■ How to complete this task: Go through the entries below, tally each line that has the word "contains", and give only the total.

Source data:

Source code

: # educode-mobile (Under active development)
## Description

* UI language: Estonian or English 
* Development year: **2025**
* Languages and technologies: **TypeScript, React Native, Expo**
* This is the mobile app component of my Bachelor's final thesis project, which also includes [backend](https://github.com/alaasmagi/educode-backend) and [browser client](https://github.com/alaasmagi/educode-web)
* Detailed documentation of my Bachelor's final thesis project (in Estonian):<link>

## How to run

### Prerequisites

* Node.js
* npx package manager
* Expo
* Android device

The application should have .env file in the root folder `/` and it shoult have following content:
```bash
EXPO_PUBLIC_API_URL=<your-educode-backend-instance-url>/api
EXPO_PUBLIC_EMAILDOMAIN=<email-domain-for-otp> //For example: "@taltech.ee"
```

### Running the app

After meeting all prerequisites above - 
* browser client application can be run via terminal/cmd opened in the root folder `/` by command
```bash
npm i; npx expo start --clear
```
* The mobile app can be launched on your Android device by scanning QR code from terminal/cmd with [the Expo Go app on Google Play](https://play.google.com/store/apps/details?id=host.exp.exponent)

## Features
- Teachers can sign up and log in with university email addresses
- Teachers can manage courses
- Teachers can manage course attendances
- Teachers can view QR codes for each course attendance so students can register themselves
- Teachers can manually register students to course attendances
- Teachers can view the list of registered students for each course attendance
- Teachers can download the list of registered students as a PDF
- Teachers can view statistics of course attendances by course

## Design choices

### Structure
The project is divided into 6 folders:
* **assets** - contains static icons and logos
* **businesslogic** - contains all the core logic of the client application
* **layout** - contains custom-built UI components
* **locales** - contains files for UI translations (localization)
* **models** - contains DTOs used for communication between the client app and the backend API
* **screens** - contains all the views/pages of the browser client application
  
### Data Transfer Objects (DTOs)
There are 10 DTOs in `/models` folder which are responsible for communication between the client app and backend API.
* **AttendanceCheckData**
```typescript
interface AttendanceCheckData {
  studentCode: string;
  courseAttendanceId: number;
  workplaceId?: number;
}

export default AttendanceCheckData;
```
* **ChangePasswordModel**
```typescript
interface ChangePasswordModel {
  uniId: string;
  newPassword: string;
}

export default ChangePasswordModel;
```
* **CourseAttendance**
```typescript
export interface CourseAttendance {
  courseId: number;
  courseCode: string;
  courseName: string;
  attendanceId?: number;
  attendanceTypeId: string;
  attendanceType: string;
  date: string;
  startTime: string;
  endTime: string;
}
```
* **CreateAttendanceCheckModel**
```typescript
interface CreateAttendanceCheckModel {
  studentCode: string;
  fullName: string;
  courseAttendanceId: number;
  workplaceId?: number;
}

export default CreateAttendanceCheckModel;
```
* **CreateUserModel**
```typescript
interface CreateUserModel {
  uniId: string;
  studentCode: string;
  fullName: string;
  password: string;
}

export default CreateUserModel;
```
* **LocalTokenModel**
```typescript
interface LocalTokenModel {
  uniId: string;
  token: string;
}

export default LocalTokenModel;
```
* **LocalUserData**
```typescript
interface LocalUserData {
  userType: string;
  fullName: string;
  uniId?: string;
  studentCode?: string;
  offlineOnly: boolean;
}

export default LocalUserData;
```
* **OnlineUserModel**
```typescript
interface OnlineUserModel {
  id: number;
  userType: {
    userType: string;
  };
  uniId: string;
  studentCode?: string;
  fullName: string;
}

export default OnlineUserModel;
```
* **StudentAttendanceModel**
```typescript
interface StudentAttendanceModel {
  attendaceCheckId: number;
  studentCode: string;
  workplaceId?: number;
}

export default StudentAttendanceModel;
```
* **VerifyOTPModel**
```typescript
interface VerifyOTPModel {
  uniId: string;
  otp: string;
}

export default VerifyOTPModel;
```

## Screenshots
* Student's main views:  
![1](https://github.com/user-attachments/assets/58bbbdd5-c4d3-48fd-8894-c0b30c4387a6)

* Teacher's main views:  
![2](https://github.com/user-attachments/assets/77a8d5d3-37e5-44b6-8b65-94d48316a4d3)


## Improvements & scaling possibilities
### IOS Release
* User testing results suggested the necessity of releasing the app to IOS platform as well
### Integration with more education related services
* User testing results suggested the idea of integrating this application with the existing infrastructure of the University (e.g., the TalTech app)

■ Solution for this exercise: 6